Segment Open
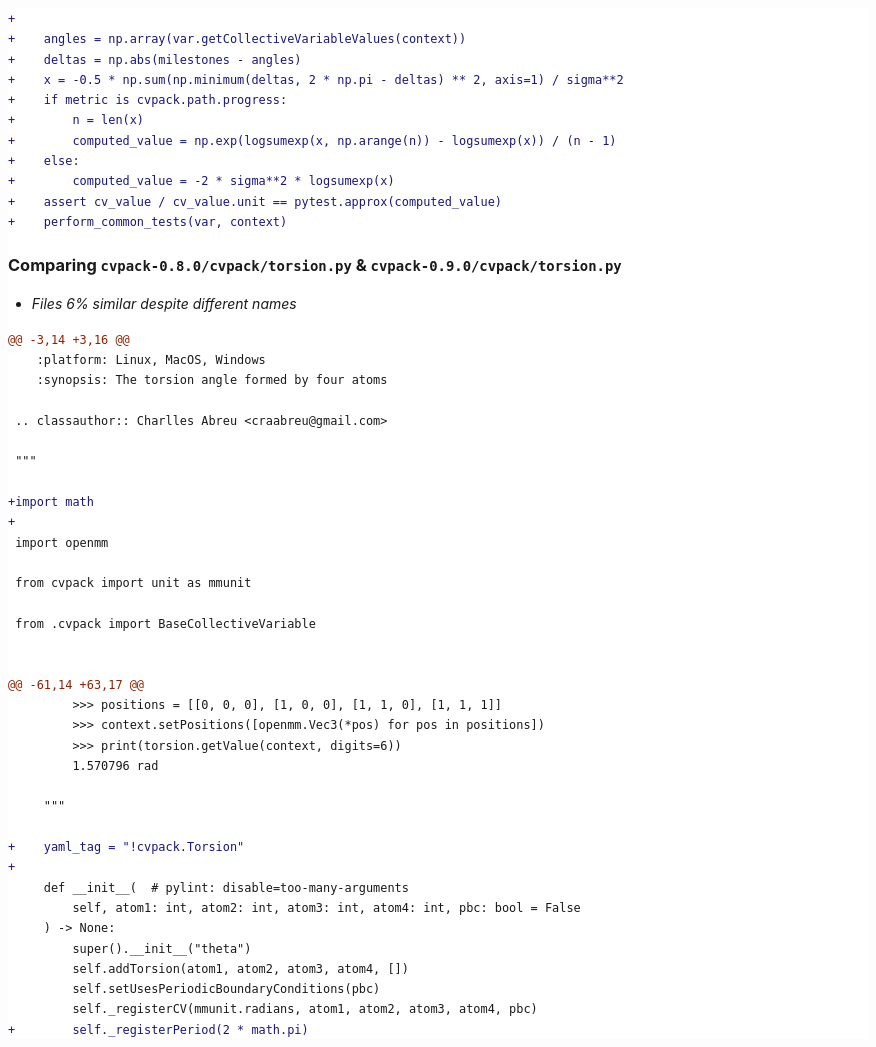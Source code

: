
 ```diff
+
+    angles = np.array(var.getCollectiveVariableValues(context))
+    deltas = np.abs(milestones - angles)
+    x = -0.5 * np.sum(np.minimum(deltas, 2 * np.pi - deltas) ** 2, axis=1) / sigma**2
+    if metric is cvpack.path.progress:
+        n = len(x)
+        computed_value = np.exp(logsumexp(x, np.arange(n)) - logsumexp(x)) / (n - 1)
+    else:
+        computed_value = -2 * sigma**2 * logsumexp(x)
+    assert cv_value / cv_value.unit == pytest.approx(computed_value)
+    perform_common_tests(var, context)
```

### Comparing `cvpack-0.8.0/cvpack/torsion.py` & `cvpack-0.9.0/cvpack/torsion.py`

 * *Files 6% similar despite different names*

```diff
@@ -3,14 +3,16 @@
    :platform: Linux, MacOS, Windows
    :synopsis: The torsion angle formed by four atoms
 
 .. classauthor:: Charlles Abreu <craabreu@gmail.com>
 
 """
 
+import math
+
 import openmm
 
 from cvpack import unit as mmunit
 
 from .cvpack import BaseCollectiveVariable
 
 
@@ -61,14 +63,17 @@
         >>> positions = [[0, 0, 0], [1, 0, 0], [1, 1, 0], [1, 1, 1]]
         >>> context.setPositions([openmm.Vec3(*pos) for pos in positions])
         >>> print(torsion.getValue(context, digits=6))
         1.570796 rad
 
     """
 
+    yaml_tag = "!cvpack.Torsion"
+
     def __init__(  # pylint: disable=too-many-arguments
         self, atom1: int, atom2: int, atom3: int, atom4: int, pbc: bool = False
     ) -> None:
         super().__init__("theta")
         self.addTorsion(atom1, atom2, atom3, atom4, [])
         self.setUsesPeriodicBoundaryConditions(pbc)
         self._registerCV(mmunit.radians, atom1, atom2, atom3, atom4, pbc)
+        self._registerPeriod(2 * math.pi)
```


 [CollectiveVariable]: https://ufedmm.readthedocs.io/en/latest/pythonapi/ufedmm.html#ufedmm.ufedmm.CollectiveVariable
 [CustomCVForce]:      https://docs.openmm.org/latest/api-python/generated/openmm.openmm.CustomCVForce.html
 [Force]:              https://docs.openmm.org/latest/api-python/generated/openmm.openmm.Force.html
 [Metadynamics]:       https://docs.openmm.org/latest/api-python/generated/openmm.app.metadynamics.Metadynamics.html
 [OpenMM]:             https://openmm.org
 [UFED]:               https://ufedmm.readthedocs.io/en/latest/index.html
 [CollectiveVariable]: https://ufedmm.readthedocs.io/en/latest/pythonapi/ufedmm.html#ufedmm.ufedmm.CollectiveVariable
 [CustomCVForce]:      https://docs.openmm.org/latest/api-python/generated/openmm.openmm.CustomCVForce.html
 [Force]:              https://docs.openmm.org/latest/api-python/generated/openmm.openmm.Force.html
 [Metadynamics]:       https://docs.openmm.org/latest/api-python/generated/openmm.app.metadynamics.Metadynamics.html
 [OpenMM]:             https://openmm.org
 [UFED]:               https://ufedmm.readthedocs.io/en/latest/index.html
Segment Closed
■ THE TASK:
Would you please write out the entries in full, exactly as they read, but without pictures?

■ WRITTEN REPLY:
Source code

:
 ```diff
+
+    angles = np.array(var.getCollectiveVariableValues(context))
+    deltas = np.abs(milestones - angles)
+    x = -0.5 * np.sum(np.minimum(deltas, 2 * np.pi - deltas) ** 2, axis=1) / sigma**2
+    if metric is cvpack.path.progress:
+        n = len(x)
+        computed_value = np.exp(logsumexp(x, np.arange(n)) - logsumexp(x)) / (n - 1)
+    else:
+        computed_value = -2 * sigma**2 * logsumexp(x)
+    assert cv_value / cv_value.unit == pytest.approx(computed_value)
+    perform_common_tests(var, context)
```

### Comparing `cvpack-0.8.0/cvpack/torsion.py` & `cvpack-0.9.0/cvpack/torsion.py`

 * *Files 6% similar despite different names*

```diff
@@ -3,14 +3,16 @@
    :platform: Linux, MacOS, Windows
    :synopsis: The torsion angle formed by four atoms
 
 .. classauthor:: Charlles Abreu <craabreu@gmail.com>
 
 """
 
+import math
+
 import openmm
 
 from cvpack import unit as mmunit
 
 from .cvpack import BaseCollectiveVariable
 
 
@@ -61,14 +63,17 @@
         >>> positions = [[0, 0, 0], [1, 0, 0], [1, 1, 0], [1, 1, 1]]
         >>> context.setPositions([openmm.Vec3(*pos) for pos in positions])
         >>> print(torsion.getValue(context, digits=6))
         1.570796 rad
 
     """
 
+    yaml_tag = "!cvpack.Torsion"
+
     def __init__(  # pylint: disable=too-many-arguments
         self, atom1: int, atom2: int, atom3: int, atom4: int, pbc: bool = False
     ) -> None:
         super().__init__("theta")
         self.addTorsion(atom1, atom2, atom3, atom4, [])
         self.setUsesPeriodicBoundaryConditions(pbc)
         self._registerCV(mmunit.radians, atom1, atom2, atom3, atom4, pbc)
+        self._registerPeriod(2 * math.pi)
```


 [CollectiveVariable]: https://ufedmm.readthedocs.io/en/latest/pythonapi/ufedmm.html#ufedmm.ufedmm.CollectiveVariable
 [CustomCVForce]:      https://docs.openmm.org/latest/api-python/generated/openmm.openmm.CustomCVForce.html
 [Force]:              https://docs.openmm.org/latest/api-python/generated/openmm.openmm.Force.html
 [Metadynamics]:       https://docs.openmm.org/latest/api-python/generated/openmm.app.metadynamics.Metadynamics.html
 [OpenMM]:             https://openmm.org
 [UFED]:               https://ufedmm.readthedocs.io/en/latest/index.html
 [CollectiveVariable]: https://ufedmm.readthedocs.io/en/latest/pythonapi/ufedmm.html#ufedmm.ufedmm.CollectiveVariable
 [CustomCVForce]:      https://docs.openmm.org/latest/api-python/generated/openmm.openmm.CustomCVForce.html
 [Force]:              https://docs.openmm.org/latest/api-python/generated/openmm.openmm.Force.html
 [Metadynamics]:       https://docs.openmm.org/latest/api-python/generated/openmm.app.metadynamics.Metadynamics.html
 [OpenMM]:             https://openmm.org
 [UFED]:               https://ufedmm.readthedocs.io/en/latest/index.html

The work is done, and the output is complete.